* **Instructions to follow**: Could you show each line of the records that contains the word "both"?

* **Dataset entries**:
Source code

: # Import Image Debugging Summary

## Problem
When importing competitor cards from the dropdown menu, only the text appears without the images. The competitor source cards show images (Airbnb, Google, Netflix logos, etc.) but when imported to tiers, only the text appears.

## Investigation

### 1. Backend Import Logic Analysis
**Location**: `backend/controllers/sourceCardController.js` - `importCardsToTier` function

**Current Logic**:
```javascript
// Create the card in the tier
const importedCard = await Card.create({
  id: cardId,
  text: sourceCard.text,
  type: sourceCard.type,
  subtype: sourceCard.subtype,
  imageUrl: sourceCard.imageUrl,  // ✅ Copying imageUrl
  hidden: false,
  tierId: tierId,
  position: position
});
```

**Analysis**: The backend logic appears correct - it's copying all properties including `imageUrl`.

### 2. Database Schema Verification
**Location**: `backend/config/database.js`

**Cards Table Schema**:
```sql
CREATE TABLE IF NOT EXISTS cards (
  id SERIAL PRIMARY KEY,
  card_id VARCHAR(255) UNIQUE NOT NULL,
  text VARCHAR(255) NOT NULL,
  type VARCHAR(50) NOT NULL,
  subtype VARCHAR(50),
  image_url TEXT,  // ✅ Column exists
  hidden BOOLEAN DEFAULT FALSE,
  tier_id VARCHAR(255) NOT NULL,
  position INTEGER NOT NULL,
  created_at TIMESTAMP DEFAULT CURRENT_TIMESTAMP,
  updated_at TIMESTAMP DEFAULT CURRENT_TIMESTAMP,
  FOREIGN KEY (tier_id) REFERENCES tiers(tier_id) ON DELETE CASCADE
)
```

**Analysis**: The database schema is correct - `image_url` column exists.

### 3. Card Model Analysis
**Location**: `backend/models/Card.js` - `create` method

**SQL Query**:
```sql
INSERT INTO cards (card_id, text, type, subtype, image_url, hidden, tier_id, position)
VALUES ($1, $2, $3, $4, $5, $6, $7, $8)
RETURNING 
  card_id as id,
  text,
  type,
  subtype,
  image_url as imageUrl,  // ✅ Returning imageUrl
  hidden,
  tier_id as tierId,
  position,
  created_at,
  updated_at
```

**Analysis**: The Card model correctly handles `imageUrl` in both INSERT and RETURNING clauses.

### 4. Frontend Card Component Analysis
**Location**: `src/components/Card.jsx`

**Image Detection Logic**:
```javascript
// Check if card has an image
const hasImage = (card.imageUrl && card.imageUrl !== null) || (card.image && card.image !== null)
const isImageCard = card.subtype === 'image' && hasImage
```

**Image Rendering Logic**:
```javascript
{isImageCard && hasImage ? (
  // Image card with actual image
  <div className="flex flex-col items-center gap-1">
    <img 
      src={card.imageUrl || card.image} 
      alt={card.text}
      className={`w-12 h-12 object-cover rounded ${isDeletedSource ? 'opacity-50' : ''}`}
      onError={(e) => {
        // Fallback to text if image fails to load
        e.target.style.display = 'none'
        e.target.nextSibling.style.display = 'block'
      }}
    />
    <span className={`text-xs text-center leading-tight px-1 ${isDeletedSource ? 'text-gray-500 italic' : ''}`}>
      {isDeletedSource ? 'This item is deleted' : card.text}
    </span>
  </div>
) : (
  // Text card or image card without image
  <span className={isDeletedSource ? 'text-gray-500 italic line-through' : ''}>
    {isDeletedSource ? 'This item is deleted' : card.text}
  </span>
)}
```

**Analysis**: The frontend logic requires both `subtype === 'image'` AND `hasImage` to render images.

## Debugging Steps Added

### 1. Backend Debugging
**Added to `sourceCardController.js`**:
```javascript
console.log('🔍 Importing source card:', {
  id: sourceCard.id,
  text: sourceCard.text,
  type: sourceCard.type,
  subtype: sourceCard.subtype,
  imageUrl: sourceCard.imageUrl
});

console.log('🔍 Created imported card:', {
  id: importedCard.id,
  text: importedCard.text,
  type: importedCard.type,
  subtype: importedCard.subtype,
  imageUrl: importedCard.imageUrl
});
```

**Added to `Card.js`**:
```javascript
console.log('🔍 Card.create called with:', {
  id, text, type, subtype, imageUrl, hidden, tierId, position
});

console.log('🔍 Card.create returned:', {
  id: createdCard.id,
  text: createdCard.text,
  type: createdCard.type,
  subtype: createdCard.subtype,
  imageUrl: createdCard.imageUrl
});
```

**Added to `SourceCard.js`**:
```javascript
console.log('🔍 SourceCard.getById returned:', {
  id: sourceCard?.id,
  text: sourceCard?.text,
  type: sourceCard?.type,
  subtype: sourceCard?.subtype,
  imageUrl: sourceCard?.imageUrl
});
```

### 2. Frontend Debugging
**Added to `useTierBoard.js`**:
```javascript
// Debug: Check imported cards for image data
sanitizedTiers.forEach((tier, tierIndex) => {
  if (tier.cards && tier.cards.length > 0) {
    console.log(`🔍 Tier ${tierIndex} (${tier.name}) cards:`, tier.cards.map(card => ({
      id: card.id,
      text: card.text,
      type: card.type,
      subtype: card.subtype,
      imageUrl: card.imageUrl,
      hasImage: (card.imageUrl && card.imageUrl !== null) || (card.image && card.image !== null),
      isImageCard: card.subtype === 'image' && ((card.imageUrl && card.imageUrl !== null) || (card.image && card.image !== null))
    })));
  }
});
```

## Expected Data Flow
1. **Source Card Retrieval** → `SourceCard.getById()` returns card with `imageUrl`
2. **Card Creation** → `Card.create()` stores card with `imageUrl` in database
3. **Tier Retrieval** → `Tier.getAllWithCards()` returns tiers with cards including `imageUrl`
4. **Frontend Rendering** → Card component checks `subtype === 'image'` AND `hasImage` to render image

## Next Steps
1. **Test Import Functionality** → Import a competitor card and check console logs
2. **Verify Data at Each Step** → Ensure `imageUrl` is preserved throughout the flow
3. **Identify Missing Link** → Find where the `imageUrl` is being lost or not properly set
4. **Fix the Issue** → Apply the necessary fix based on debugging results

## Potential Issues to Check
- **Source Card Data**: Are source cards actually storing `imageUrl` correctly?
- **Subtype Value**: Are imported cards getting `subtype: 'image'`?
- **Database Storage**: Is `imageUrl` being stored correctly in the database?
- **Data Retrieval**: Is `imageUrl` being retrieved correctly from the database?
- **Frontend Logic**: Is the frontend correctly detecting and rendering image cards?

* **Task result**:
**Analysis**: The Card model correctly handles `imageUrl` in both INSERT and RETURNING clauses.
**Analysis**: The frontend logic requires both `subtype === 'image'` AND `hasImage` to render images.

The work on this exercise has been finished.